63. La Cour a dit également qu’on ne savait pas si les maisons des requérants avaient été détruites ou si elles étaient encore partiellement ou totalement intactes (paragraphe 146 de l’arrêt au principal). Les allégations des requérants présentent des incohérences sur ce point également : dans leurs observations sur le fond de l’affaire, ils exprimaient la crainte que leurs biens eussent été détruits ou pillés peu après leur départ (paragraphe 189) ; dans leurs observations de 2012 et 2016 sur la satisfaction équitable, ils disent d’une part que leurs biens ont été totalement incendiés ou lourdement endommagés au cours de l’assaut militaire et d’autre part que leurs maisons existent toujours, même si elles sont peut-être délabrées.

64. Pour montrer que leurs maisons existaient toujours, les requérants ont communiqué des images aériennes provenant du ministère azerbaïdjanais de la Défense et de Google. Cependant, dans ses observations de juin 2010, M. Ramiz Gebrayilov a indiqué avoir constaté en visionnant une vidéo enregistrée en 2001 que sa maison avait été totalement incendiée. De plus, dans les observations des requérants du 9 juillet 2012 sur la satisfaction équitable, il est indiqué que la voie rapide Goris-Stepanakert, qui a apparemment été achevée en 1999, passe par l’endroit où se trouvait précédemment la maison d’habitation de M. Gebrayilov. Force est donc de conclure que cette maison n’existait plus en avril 2002. En ce qui concerne l’état des maisons des autres requérants, les images fournies sont loin d’être probantes. Premièrement, elles ont été prises de très loin et les bâtiments qui s’y trouvent sont difficiles à distinguer. Deuxièmement, rien ne montre que les structures marquées d’un repère soient effectivement les maisons habitées autrefois par les requérants. Troisièmement, la plupart de ces structures sont très lourdement endommagées, et n’ont plus que des murs bruts ou des restes de murs. La seule maison dont la structure est apparemment intacte est celle qui aurait appartenu à M. Akif Hasanof. Cependant, il est impossible de distinguer l’état dans lequel elle se trouve ni, là encore, de déterminer si c’est bien la maison de l’intéressé.

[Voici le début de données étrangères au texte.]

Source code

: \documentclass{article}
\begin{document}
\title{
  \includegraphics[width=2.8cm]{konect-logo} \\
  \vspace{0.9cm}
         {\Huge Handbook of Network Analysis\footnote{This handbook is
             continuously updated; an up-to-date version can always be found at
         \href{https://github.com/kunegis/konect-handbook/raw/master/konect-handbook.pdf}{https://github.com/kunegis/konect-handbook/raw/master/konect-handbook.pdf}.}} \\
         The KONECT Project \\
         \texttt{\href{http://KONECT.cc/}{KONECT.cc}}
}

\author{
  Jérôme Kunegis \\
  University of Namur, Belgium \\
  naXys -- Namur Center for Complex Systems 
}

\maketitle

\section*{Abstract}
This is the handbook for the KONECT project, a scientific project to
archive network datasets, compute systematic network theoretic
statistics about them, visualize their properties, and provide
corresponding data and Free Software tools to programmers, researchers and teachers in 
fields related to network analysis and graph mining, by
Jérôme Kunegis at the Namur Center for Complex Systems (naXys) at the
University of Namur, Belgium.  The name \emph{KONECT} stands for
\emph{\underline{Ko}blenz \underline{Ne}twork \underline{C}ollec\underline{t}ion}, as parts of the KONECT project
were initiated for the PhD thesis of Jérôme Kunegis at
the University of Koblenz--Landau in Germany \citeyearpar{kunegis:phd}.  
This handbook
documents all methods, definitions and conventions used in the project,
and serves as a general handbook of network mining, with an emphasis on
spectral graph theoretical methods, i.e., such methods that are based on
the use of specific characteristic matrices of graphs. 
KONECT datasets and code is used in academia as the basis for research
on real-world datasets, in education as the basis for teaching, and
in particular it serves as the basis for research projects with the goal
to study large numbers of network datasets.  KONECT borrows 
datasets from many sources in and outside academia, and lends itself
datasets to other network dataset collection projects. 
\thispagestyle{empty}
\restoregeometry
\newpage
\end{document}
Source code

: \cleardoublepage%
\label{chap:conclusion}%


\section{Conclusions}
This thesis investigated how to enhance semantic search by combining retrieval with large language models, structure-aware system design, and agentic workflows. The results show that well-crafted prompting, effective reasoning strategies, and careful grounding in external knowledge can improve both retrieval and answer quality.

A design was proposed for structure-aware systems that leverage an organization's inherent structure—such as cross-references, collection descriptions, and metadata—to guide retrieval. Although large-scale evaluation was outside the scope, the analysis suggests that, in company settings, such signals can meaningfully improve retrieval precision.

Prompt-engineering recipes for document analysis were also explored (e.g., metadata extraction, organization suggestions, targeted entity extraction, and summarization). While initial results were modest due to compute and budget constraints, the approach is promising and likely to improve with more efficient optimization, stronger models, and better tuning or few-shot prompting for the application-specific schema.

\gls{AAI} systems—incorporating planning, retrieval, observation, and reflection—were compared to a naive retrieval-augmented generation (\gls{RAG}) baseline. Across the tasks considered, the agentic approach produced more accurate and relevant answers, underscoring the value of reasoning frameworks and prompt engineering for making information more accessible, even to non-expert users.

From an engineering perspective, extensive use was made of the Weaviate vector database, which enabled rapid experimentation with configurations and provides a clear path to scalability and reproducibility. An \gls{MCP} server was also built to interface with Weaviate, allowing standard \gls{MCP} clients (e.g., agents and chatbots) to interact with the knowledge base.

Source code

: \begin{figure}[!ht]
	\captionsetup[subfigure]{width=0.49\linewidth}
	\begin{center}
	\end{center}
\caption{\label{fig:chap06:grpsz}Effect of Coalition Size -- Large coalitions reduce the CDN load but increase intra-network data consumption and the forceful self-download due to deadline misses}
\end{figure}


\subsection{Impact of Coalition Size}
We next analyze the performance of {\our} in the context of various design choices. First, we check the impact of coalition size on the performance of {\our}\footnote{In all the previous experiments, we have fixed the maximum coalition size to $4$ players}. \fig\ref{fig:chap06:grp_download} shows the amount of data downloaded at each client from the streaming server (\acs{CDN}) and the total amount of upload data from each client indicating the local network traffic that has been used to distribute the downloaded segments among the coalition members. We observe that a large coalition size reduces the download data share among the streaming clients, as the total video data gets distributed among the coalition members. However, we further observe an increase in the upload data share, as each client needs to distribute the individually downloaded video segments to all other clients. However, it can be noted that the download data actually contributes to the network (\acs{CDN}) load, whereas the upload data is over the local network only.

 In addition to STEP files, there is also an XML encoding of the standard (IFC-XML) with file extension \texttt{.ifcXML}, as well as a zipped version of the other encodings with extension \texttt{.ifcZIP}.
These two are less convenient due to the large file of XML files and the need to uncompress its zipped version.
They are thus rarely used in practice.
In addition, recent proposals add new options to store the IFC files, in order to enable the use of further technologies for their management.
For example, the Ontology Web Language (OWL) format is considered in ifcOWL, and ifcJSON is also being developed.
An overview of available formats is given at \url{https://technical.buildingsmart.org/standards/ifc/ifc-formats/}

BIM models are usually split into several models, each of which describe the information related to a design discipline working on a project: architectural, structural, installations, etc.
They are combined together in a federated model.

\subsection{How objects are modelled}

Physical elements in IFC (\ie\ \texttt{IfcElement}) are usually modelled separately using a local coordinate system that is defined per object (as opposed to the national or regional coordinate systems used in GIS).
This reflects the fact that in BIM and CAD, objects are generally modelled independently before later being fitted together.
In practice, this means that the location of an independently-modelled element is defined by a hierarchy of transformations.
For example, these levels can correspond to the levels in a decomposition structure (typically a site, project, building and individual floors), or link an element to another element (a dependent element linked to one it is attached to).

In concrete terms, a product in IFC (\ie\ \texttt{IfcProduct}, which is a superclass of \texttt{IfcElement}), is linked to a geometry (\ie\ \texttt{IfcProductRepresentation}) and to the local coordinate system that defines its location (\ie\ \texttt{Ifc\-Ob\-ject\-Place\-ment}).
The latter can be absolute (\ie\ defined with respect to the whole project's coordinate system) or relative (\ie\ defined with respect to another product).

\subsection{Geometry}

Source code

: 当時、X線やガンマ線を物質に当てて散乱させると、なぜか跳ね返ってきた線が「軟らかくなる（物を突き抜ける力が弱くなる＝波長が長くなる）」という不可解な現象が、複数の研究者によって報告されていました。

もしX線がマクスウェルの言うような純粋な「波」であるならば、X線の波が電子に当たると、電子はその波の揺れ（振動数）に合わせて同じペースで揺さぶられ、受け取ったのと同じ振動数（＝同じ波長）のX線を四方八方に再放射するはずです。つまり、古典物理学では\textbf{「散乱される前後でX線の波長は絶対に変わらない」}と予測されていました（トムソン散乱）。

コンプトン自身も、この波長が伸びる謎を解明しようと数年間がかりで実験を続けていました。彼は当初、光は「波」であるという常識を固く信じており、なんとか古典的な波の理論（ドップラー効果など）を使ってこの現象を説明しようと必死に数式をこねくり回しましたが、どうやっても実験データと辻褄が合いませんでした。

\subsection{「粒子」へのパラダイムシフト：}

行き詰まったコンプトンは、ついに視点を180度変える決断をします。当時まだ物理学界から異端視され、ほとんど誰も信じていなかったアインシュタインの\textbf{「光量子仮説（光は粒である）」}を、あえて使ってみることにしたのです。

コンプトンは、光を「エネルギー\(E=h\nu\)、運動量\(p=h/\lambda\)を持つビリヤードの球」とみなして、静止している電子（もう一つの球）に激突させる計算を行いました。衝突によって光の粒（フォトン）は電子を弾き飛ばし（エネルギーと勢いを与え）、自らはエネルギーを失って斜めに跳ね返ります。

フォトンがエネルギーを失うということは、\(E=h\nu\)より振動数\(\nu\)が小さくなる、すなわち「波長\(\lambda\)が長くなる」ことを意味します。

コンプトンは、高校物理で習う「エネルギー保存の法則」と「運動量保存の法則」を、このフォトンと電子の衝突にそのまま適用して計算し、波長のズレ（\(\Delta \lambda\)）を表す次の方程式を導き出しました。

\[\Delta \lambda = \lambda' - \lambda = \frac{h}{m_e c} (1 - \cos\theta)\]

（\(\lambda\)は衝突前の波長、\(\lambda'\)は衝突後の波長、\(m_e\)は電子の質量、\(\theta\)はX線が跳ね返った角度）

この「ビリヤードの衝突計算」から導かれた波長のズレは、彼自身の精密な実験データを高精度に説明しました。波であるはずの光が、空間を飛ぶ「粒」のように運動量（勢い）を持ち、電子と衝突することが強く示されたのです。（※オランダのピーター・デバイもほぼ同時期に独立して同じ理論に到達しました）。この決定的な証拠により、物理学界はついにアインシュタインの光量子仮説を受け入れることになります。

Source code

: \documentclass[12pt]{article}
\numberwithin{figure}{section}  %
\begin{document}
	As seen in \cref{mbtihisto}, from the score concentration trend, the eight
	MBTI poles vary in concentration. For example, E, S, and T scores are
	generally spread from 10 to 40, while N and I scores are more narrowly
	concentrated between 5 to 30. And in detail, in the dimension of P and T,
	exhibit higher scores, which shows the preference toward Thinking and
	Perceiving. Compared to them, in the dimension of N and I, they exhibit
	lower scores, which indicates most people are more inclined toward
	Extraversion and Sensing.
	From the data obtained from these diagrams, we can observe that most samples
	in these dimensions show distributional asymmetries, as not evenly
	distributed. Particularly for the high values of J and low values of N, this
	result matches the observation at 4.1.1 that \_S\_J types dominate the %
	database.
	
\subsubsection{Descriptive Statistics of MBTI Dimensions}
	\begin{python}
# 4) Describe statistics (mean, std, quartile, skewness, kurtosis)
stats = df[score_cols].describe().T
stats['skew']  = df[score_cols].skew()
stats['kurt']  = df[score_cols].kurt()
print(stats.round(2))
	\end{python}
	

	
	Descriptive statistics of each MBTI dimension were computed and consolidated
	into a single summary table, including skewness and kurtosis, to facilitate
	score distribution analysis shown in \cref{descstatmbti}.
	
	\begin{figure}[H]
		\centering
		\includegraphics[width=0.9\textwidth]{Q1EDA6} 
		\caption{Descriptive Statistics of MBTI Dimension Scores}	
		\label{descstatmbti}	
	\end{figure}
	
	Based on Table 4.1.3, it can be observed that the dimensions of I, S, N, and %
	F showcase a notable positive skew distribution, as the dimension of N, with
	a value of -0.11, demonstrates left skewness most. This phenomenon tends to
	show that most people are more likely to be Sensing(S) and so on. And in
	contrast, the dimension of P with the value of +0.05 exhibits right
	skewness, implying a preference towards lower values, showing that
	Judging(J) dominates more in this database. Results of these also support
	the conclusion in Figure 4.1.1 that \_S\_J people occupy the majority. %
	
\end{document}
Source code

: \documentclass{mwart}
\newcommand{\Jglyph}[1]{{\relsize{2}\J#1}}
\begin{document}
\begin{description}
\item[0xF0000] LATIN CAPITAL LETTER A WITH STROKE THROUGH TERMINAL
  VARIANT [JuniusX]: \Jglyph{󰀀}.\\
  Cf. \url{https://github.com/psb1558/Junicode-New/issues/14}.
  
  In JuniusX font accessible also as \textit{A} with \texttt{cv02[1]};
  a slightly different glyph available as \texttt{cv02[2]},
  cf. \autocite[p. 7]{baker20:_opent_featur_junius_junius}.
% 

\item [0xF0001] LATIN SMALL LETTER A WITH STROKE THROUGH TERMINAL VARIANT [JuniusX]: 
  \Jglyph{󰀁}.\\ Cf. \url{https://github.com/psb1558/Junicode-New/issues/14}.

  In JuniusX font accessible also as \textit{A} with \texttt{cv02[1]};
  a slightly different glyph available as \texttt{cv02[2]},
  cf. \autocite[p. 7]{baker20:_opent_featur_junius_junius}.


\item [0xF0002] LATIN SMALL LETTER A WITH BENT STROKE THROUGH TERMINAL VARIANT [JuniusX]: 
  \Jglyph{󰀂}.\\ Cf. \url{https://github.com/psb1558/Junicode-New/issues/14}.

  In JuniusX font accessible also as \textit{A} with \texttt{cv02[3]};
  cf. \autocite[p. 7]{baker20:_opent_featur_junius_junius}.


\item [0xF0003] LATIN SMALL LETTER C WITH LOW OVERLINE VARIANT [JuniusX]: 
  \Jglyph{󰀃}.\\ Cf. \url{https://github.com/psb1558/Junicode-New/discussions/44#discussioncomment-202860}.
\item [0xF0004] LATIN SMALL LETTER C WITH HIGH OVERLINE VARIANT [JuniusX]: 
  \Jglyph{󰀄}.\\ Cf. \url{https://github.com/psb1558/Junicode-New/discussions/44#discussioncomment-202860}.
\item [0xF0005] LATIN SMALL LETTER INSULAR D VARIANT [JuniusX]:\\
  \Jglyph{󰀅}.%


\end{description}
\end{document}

65. L’évaluation qui, selon le document communiqué par les requérants, a été réalisée en juin 2016 par le « Groupe de travail sur l’évaluation des préjudices et des pertes résultant de l’occupation de territoires azerbaïdjanais par les forces armées arméniennes », a été faite sur la base des « éléments, documents et témoignages communiqués ». Toutefois, ni les éléments que le groupe de travail a examinés ni la méthode de calcul qu’il a utilisée ne sont précisés. Il n’est pas possible non plus de déterminer si l’évaluation concerne tous les bâtiments que les requérants disent à présent avoir possédés ou seulement les maisons mentionnées dans les passeports techniques. Par ailleurs, on ne sait pas si les sommes indiquées pour les terres et la ou les maisons de chacun des requérants représentent la valeur des biens en 1992, en 2002, en 2016 ou à un autre moment. Compte tenu, par ailleurs, de ce que les autres informations communiquées dans l’affaire démontrent que l’une des maisons d’habitation n’existait plus en 2002 et donnent de bonnes raisons de penser que la plupart des maisons des autres requérants, si ce n’est toutes, avaient alors déjà été très lourdement endommagées, il n’est pas possible d’accorder un grand poids à l’évaluation réalisée par le groupe de travail.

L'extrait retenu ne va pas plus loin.